## Problem details
An exact copy of all the data is the expected answer.

## Supplied information
================================

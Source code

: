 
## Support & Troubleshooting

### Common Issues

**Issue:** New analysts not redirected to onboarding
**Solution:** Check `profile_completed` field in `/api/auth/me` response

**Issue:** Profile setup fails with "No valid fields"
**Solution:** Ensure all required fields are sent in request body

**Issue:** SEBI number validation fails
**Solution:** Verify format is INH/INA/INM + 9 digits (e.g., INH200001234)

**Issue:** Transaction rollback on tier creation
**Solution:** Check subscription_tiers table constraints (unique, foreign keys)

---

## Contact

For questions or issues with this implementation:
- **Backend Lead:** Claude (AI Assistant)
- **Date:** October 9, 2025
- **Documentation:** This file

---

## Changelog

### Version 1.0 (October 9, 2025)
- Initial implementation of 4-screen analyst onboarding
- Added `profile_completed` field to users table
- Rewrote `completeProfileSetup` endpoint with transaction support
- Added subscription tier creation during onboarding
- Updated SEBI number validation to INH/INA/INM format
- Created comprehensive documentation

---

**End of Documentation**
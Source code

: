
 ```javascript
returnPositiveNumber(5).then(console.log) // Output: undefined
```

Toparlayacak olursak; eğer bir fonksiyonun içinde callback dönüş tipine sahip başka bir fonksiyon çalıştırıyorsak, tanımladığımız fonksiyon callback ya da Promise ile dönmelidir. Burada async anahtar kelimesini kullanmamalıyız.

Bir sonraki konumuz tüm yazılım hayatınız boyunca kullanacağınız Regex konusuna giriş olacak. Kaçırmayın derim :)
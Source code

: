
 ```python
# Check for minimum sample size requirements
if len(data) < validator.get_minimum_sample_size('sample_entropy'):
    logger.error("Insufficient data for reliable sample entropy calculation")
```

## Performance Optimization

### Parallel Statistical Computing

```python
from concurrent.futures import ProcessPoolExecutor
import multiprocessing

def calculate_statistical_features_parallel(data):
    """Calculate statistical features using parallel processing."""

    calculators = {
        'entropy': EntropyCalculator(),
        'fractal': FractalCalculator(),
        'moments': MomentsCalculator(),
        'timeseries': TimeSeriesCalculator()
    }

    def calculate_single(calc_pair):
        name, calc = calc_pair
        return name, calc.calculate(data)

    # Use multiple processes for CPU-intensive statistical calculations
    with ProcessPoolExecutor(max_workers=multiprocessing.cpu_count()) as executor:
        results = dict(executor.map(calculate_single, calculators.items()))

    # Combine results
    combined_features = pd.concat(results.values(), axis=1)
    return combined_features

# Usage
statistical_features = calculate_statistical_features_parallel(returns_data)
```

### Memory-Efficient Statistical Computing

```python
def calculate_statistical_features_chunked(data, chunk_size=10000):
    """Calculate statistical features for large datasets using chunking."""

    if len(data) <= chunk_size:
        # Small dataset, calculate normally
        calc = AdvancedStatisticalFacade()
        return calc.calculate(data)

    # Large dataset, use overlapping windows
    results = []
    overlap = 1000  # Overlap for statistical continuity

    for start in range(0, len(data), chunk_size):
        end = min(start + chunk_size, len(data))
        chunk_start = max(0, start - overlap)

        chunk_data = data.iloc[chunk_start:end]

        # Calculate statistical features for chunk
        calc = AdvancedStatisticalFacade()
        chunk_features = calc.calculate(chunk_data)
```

================================

## Solution for this problem
Source code

: 
## Support & Troubleshooting

### Common Issues

**Issue:** New analysts not redirected to onboarding
**Solution:** Check `profile_completed` field in `/api/auth/me` response

**Issue:** Profile setup fails with "No valid fields"
**Solution:** Ensure all required fields are sent in request body

**Issue:** SEBI number validation fails
**Solution:** Verify format is INH/INA/INM + 9 digits (e.g., INH200001234)

**Issue:** Transaction rollback on tier creation
**Solution:** Check subscription_tiers table constraints (unique, foreign keys)

---

## Contact

For questions or issues with this implementation:
- **Backend Lead:** Claude (AI Assistant)
- **Date:** October 9, 2025
- **Documentation:** This file

---

## Changelog

### Version 1.0 (October 9, 2025)
- Initial implementation of 4-screen analyst onboarding
- Added `profile_completed` field to users table
- Rewrote `completeProfileSetup` endpoint with transaction support
- Added subscription tier creation during onboarding
- Updated SEBI number validation to INH/INA/INM format
- Created comprehensive documentation

---

**End of Documentation**
Source code

:
 ```javascript
returnPositiveNumber(5).then(console.log) // Output: undefined
```

Toparlayacak olursak; eğer bir fonksiyonun içinde callback dönüş tipine sahip başka bir fonksiyon çalıştırıyorsak, tanımladığımız fonksiyon callback ya da Promise ile dönmelidir. Burada async anahtar kelimesini kullanmamalıyız.

Bir sonraki konumuz tüm yazılım hayatınız boyunca kullanacağınız Regex konusuna giriş olacak. Kaçırmayın derim :)
Source code

:
 ```python
# Check for minimum sample size requirements
if len(data) < validator.get_minimum_sample_size('sample_entropy'):
    logger.error("Insufficient data for reliable sample entropy calculation")
```

## Performance Optimization

### Parallel Statistical Computing

```python
from concurrent.futures import ProcessPoolExecutor
import multiprocessing

def calculate_statistical_features_parallel(data):
    """Calculate statistical features using parallel processing."""

    calculators = {
        'entropy': EntropyCalculator(),
        'fractal': FractalCalculator(),
        'moments': MomentsCalculator(),
        'timeseries': TimeSeriesCalculator()
    }

    def calculate_single(calc_pair):
        name, calc = calc_pair
        return name, calc.calculate(data)

    # Use multiple processes for CPU-intensive statistical calculations
    with ProcessPoolExecutor(max_workers=multiprocessing.cpu_count()) as executor:
        results = dict(executor.map(calculate_single, calculators.items()))

    # Combine results
    combined_features = pd.concat(results.values(), axis=1)
    return combined_features

# Usage
statistical_features = calculate_statistical_features_parallel(returns_data)
```

### Memory-Efficient Statistical Computing

```python
def calculate_statistical_features_chunked(data, chunk_size=10000):
    """Calculate statistical features for large datasets using chunking."""

    if len(data) <= chunk_size:
        # Small dataset, calculate normally
        calc = AdvancedStatisticalFacade()
        return calc.calculate(data)

    # Large dataset, use overlapping windows
    results = []
    overlap = 1000  # Overlap for statistical continuity

    for start in range(0, len(data), chunk_size):
        end = min(start + chunk_size, len(data))
        chunk_start = max(0, start - overlap)

        chunk_data = data.iloc[chunk_start:end]

        # Calculate statistical features for chunk
        calc = AdvancedStatisticalFacade()
        chunk_features = calc.calculate(chunk_data)
```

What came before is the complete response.